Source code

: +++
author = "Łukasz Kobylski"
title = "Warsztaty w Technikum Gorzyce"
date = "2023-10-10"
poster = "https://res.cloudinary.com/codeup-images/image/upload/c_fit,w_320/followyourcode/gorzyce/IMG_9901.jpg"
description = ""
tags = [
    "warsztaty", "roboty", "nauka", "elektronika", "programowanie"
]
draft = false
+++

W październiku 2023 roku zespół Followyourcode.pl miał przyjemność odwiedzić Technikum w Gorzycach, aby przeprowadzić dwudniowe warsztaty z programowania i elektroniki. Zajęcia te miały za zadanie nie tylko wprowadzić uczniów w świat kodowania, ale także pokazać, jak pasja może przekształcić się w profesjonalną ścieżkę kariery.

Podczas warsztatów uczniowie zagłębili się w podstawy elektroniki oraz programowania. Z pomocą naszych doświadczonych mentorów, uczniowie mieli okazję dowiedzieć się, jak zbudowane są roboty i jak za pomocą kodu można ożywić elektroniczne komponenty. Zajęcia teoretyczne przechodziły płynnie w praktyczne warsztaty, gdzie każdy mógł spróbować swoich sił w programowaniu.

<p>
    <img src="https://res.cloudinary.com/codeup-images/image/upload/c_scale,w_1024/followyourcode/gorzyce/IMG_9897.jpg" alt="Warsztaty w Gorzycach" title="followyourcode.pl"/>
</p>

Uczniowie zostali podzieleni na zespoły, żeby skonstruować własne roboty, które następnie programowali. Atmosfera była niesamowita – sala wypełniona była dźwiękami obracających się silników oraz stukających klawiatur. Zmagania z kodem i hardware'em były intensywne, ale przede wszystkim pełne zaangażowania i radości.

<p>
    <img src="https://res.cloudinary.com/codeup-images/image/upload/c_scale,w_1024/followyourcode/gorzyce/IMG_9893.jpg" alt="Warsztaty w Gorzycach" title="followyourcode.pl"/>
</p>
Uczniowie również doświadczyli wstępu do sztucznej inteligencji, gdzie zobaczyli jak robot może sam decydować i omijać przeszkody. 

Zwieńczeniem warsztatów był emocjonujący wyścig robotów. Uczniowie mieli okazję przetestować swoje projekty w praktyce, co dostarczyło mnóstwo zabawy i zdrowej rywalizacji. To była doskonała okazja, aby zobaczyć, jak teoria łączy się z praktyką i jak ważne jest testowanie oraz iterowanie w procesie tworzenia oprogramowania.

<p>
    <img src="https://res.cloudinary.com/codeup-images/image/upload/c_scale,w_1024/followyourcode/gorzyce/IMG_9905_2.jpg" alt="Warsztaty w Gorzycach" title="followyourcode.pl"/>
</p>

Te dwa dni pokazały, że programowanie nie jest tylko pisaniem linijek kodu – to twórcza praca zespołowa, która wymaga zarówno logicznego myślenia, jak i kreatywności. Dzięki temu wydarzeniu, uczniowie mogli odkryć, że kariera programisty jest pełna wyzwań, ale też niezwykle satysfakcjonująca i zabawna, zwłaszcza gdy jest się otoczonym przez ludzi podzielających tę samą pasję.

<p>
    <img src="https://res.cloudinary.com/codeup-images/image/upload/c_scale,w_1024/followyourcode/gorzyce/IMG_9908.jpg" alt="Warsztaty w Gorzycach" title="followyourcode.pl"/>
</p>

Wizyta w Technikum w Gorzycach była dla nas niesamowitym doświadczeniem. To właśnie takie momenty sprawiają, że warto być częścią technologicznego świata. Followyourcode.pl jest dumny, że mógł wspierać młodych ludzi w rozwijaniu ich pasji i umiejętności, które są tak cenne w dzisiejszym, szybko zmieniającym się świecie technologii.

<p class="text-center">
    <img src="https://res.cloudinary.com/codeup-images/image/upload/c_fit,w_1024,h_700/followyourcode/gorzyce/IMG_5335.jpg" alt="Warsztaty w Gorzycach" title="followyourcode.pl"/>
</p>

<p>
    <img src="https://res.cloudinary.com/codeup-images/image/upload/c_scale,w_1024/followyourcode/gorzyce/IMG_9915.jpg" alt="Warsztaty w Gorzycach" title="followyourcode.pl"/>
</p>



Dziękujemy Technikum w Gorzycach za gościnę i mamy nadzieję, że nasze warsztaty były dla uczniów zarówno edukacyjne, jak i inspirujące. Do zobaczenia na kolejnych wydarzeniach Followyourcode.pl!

...

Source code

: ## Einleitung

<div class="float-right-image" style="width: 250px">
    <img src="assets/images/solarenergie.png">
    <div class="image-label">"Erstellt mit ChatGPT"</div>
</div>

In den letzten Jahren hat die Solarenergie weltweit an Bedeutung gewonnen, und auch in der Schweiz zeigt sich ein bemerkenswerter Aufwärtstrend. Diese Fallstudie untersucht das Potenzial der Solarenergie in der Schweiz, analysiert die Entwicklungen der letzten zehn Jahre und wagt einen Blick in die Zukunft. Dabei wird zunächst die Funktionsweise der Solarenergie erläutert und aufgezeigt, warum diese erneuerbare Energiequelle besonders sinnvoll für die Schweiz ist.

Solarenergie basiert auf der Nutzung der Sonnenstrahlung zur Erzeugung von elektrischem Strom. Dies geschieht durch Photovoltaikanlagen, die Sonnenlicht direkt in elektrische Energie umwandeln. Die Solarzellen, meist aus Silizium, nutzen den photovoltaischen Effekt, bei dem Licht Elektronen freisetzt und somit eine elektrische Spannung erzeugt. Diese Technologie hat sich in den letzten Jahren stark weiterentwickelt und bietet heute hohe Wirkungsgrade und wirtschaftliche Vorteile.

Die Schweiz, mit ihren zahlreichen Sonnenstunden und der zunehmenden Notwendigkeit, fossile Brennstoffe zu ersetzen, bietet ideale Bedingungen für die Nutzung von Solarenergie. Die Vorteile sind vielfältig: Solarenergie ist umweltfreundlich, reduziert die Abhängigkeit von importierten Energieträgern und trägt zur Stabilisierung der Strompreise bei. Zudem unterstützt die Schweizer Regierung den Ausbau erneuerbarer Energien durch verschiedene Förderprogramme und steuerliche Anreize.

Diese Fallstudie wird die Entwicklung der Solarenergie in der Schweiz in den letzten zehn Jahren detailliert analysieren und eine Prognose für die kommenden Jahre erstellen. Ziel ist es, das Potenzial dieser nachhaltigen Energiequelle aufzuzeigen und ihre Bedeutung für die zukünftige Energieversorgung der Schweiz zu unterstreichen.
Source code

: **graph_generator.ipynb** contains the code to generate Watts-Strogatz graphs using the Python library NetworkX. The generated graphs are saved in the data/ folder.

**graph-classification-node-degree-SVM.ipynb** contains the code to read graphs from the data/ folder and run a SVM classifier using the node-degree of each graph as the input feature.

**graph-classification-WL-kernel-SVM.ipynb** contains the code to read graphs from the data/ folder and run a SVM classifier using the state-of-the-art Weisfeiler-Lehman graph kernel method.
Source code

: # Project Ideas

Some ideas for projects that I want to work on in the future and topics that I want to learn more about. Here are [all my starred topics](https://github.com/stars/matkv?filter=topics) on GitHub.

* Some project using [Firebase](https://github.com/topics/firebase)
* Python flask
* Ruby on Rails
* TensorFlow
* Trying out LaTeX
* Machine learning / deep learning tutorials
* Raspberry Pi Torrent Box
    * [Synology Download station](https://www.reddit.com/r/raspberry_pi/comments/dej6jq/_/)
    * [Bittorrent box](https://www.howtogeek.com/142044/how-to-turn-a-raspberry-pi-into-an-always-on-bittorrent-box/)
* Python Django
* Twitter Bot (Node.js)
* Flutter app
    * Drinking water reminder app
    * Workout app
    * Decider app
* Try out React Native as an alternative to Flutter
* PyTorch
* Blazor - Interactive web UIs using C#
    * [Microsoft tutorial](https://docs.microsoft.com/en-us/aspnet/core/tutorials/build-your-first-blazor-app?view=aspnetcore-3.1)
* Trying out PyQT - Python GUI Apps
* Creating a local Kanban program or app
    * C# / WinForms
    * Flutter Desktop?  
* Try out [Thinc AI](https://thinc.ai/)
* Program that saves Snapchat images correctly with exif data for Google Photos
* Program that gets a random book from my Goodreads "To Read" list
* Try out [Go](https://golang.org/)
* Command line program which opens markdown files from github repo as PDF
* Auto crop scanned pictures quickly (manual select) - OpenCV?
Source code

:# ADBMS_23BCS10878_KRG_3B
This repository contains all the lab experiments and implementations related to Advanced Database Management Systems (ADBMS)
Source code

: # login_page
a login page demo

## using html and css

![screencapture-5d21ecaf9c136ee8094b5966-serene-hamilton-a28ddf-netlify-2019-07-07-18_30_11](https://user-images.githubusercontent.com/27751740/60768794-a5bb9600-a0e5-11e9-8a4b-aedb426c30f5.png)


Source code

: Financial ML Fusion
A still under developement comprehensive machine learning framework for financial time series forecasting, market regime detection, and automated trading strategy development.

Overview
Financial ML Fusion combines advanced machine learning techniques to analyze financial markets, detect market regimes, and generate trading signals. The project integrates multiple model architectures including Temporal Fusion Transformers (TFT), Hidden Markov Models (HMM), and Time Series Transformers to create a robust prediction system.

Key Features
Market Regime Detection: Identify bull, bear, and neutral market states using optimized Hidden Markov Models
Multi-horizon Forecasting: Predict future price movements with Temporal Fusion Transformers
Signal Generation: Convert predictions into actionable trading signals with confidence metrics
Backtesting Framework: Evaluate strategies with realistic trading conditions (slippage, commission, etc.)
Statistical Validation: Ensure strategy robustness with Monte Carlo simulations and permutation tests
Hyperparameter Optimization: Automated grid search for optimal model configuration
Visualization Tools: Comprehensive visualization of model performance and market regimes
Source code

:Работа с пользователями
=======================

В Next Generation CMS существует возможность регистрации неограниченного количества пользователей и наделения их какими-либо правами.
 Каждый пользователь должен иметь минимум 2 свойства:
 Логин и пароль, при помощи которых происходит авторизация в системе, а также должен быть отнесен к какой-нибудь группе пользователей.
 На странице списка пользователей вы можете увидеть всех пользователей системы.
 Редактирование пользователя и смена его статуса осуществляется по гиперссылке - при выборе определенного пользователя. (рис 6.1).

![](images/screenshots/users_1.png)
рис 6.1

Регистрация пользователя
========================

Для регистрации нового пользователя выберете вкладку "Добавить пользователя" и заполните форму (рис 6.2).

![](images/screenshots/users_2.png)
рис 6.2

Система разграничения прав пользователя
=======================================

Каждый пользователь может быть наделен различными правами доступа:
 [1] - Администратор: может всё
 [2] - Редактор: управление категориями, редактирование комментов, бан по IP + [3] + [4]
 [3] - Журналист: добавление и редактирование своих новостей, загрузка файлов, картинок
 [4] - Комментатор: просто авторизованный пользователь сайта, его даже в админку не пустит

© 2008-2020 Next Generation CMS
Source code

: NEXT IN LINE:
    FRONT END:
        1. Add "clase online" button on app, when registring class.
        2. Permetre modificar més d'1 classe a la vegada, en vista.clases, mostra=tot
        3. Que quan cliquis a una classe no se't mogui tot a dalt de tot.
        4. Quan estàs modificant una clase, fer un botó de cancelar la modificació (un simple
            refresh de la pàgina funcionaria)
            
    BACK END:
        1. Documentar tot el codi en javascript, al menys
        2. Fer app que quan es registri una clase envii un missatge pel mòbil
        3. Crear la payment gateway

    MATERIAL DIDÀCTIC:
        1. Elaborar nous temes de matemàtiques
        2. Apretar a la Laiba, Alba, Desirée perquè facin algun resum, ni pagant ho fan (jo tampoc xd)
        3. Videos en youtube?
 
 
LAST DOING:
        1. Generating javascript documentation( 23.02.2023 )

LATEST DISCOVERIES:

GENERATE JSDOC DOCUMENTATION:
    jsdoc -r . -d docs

* **WHAT IS EXPECTED**
Which lines above include the word "docs"? Return each one.

* **EXERCISE RESPONSE**
    * [Microsoft tutorial](https://docs.microsoft.com/en-us/aspnet/core/tutorials/build-your-first-blazor-app?view=aspnetcore-3.1)
    jsdoc -r . -d docs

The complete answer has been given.